#### Instructions for the task:
Copy the lines of the data below exactly, starting at the first and stopping after the line that contains "# Functionality"; include no pictures.

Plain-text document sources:
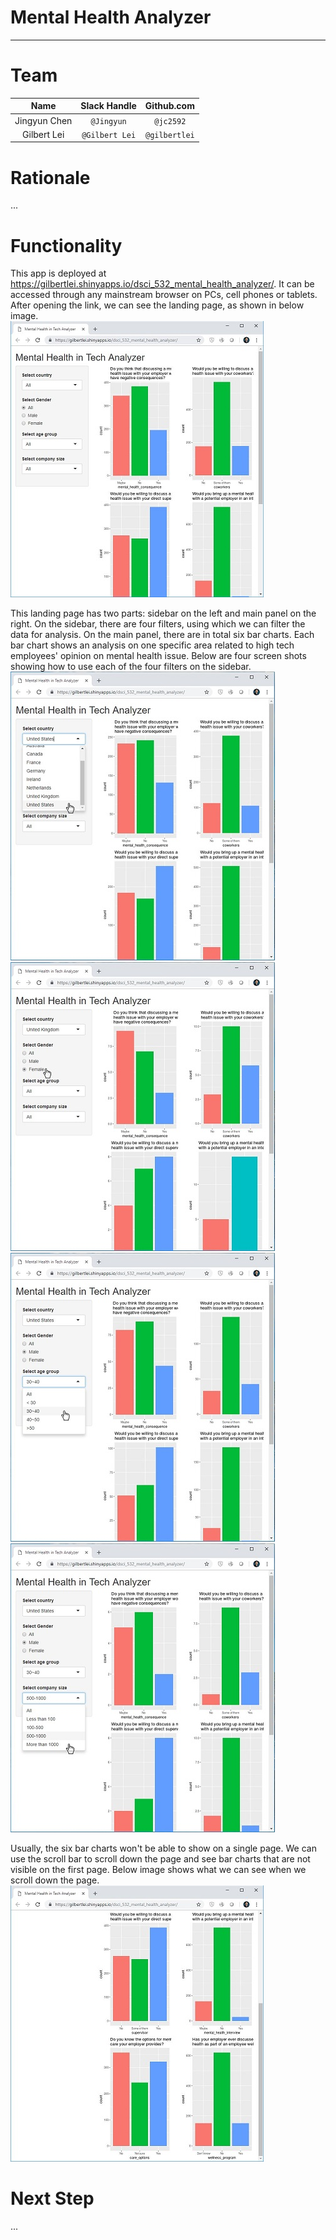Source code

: # Mental Health Analyzer
-------------------------------------------------
# Team
| Name  | Slack Handle | Github.com |
| :------: | :---: | :----------: |
| Jingyun Chen | `@Jingyun` | `@jc2592` |
| Gilbert Lei | `@Gilbert Lei` | `@gilbertlei` |

# Rationale
...


# Functionality

This app is deployed at https://gilbertlei.shinyapps.io/dsci_532_mental_health_analyzer/. It can be accessed through any mainstream browser on PCs, cell phones or tablets. After opening the link, we can see the landing page, as shown in below image.  
!['Landing page'](imgs/landing_page.jpg)   

This landing page has two parts: sidebar on the left and main panel on the right. On the sidebar, there are four filters, using which we can filter the data for analysis. On the main panel, there are in total six bar charts. Each bar chart shows an analysis on one specific area related to high tech employees' opinion on mental health issue. Below are four screen shots showing how to use each of the four filters on the sidebar.   
![](imgs/select-country.jpg) ![](imgs/select-gender.jpg)
![](imgs/select-age.jpg) ![](imgs/select-company-size.jpg)

Usually, the six bar charts won't be able to show on a single page. We can use the scroll bar to scroll down the page and see bar charts that are not visible on the first page. Below image shows what we can see when we scroll down the page.  
![](imgs/scroll_down.jpg)


# Next Step
...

#### Result of the exercise:
Source code

: # Mental Health Analyzer
-------------------------------------------------
# Team
| Name  | Slack Handle | Github.com |
| :------: | :---: | :----------: |
| Jingyun Chen | `@Jingyun` | `@jc2592` |
| Gilbert Lei | `@Gilbert Lei` | `@gilbertlei` |

# Rationale
...


# Functionality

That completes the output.